** Opening RECORDS PROVIDED block **
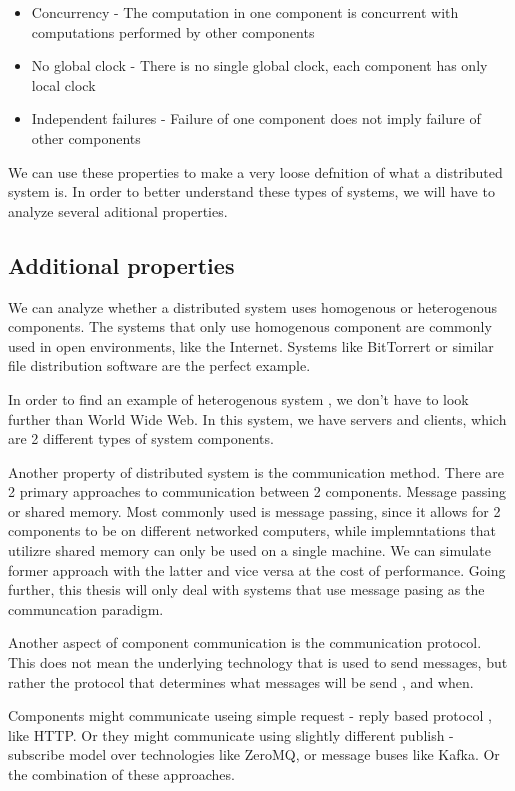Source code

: \begin{itemize}
    \item Concurrency - The computation in one component is concurrent with computations performed by other components
    \item No global clock - There is no single global clock, each component has only local clock
    \item Independent failures - Failure of one component does not imply failure of other components
\end{itemize}

We can use these properties to make a very loose defnition of what a distributed system is. In order to better understand these
types of systems, we will have to analyze several aditional properties.

\subsection{Additional properties}

We can analyze whether a distributed system uses homogenous or heterogenous components.
The systems that only use homogenous component are commonly used in open
environments, like the Internet. Systems like BitTorrert or similar file distribution software are the perfect example.

In order to find an example of heterogenous system , we don't have to look further than World Wide Web. In this system,
we have servers and clients, which are 2 different types of system components.

Another property of distributed system is the communication method. There are 2 primary approaches to communication between 2 components. Message passing or shared
memory. Most commonly used is message passing, since it allows for 2 components to be on different networked computers, while implemntations that utilizre
shared memory can only be used on a single machine. We can simulate former approach with the latter and vice versa at the cost of performance.
Going further, this thesis will only deal with systems that use message pasing as the communcation paradigm.

Another aspect of component communication is the communication protocol. This does not mean the underlying technology that is used to send
messages, but rather the protocol that determines what messages will be send , and when.

Components might communicate useing simple request - reply based protocol , like HTTP. Or they might communicate using slightly different
publish - subscribe model over technologies like ZeroMQ, or message buses like Kafka. Or the combination of these approaches.

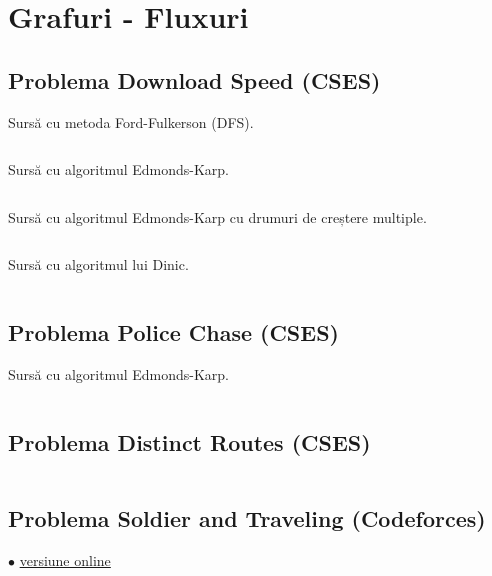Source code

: \documentclass[../main.tex]{subfiles}
\begin{document}
\chapter{Grafuri - Fluxuri}

\section{Problema Download Speed (CSES)}
\label{code:download-speed}

Sursă cu metoda Ford-Fulkerson (DFS).

\inputminted{cpp}{../src/graphs/download-speed-ford-fulkerson.cpp}

Sursă cu algoritmul Edmonds-Karp.

\inputminted{cpp}{../src/graphs/download-speed-edmonds-karp-1.cpp}

Sursă cu algoritmul Edmonds-Karp cu drumuri de creștere multiple.

\inputminted{cpp}{../src/graphs/download-speed-edmonds-karp-2.cpp}

Sursă cu algoritmul lui Dinic.

\inputminted{cpp}{../src/graphs/download-speed-dinic.cpp}

\section{Problema Police Chase (CSES)}
\label{code:police-chase}

Sursă cu algoritmul Edmonds-Karp.

\inputminted{cpp}{../src/graphs/police-chase.cpp}


\section{Problema Distinct Routes (CSES)}
\label{code:distinct-routes}

\inputminted{cpp}{../src/graphs/distinct-routes.cpp}


\section{Problema Soldier and Traveling (Codeforces)}
\label{code:soldier-and-traveling}
$\bullet$
\href{https://codeforces.com/contest/546/submission/372949140}{versiune online}

\inputminted{cpp}{../src/graphs/soldier-and-traveling.cpp}
\end{document}
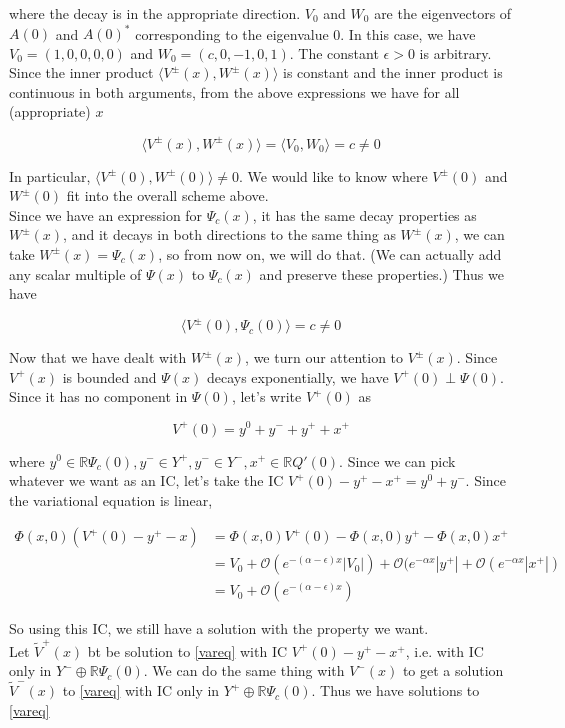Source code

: \documentclass[12pt]{article}
\def\R{{\mathbb R}}
\begin{document}
where the decay is in the appropriate direction. $V_0$ and $W_0$ are the eigenvectors of $A(0)$ and $A(0)^*$ corresponding to the eigenvalue 0. In this case, we have $V_0 = (1, 0, 0, 0, 0)$ and $W_0 = (c, 0, -1, 0, 1)$. The constant $\epsilon > 0$ is arbitrary. Since the inner product $\langle V^\pm(x), W^\pm(x) \rangle$ is constant and the inner product is continuous in both arguments, from the above expressions we have for all (appropriate) $x$

\[
\langle V^\pm(x), W^\pm(x) \rangle = \langle V_0, W_0 \rangle = c \neq 0
\]

In particular, $\langle V^\pm(0), W^\pm(0) \rangle \neq 0$. We would like to know where $V^\pm(0)$ and $W^\pm(0)$ fit into the overall scheme above. \\

Since we have an expression for $\Psi_c(x)$, it has the same decay properties as $W^\pm(x)$, and it decays in both directions to the same thing as $W^\pm(x)$, we can take $W^\pm(x) = \Psi_c(x)$, so from now on, we will do that. (We can actually add any scalar multiple of $\Psi(x)$ to $\Psi_c(x)$ and preserve these properties.) Thus we have

\[
\langle V^\pm(0), \Psi_c(0) \rangle = c \neq 0
\]

Now that we have dealt with $W^\pm(x)$, we turn our attention to $V^\pm(x)$. Since $V^+(x)$ is bounded and $\Psi(x)$ decays exponentially, we have $V^+(0) \perp \Psi(0)$. Since it has no component in $\Psi(0)$, let's write $V^+(0)$ as

\[
V^+(0) = y^0 + y^- + y^+ + x^+
\]

where $y^0 \in \R \Psi_c(0), y^- \in Y^+, y^- \in Y^-, x^+ \in \R Q'(0)$. Since we can pick whatever we want as an IC, let's take the IC $V^+(0) - y^+ - x^+ = y^0 + y^-$. Since the variational equation is linear,

\begin{align*}
\Phi(x, 0)( V^+(0) - y^+ - x ) &= \Phi(x, 0)V^+(0) - \Phi(x, 0) y^+ - \Phi(x, 0) x^+ \\
&= V_0 + \mathcal{O}(e^{-(\alpha - \epsilon)x}|V_0|) + \mathcal{O}(e^{-\alpha x}|y^+| + 
\mathcal{O}(e^{-\alpha x}|x^+|) \\
&= V_0 + \mathcal{O}(e^{-(\alpha - \epsilon)x})
\end{align*}

So using this IC, we still have a solution with the property we want.\\

Let $\tilde{V}^+(x)$ bt be solution to \eqref{vareq} with IC $V^+(0) - y^+ - x^+$, i.e. with IC only in $Y^- \oplus \R \Psi_c(0)$. We can do the same thing with $V^-(x)$ to get a solution $\tilde{V}^-(x)$ to \eqref{vareq} with IC only in $Y^+ \oplus \R \Psi_c(0)$. Thus we have solutions to \eqref{vareq}
\end{document}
** Closing RECORDS PROVIDED block **
Report back every line of the entries in which "analyze" occurs.

types of systems, we will have to analyze several aditional properties.
We can analyze whether a distributed system uses homogenous or heterogenous components.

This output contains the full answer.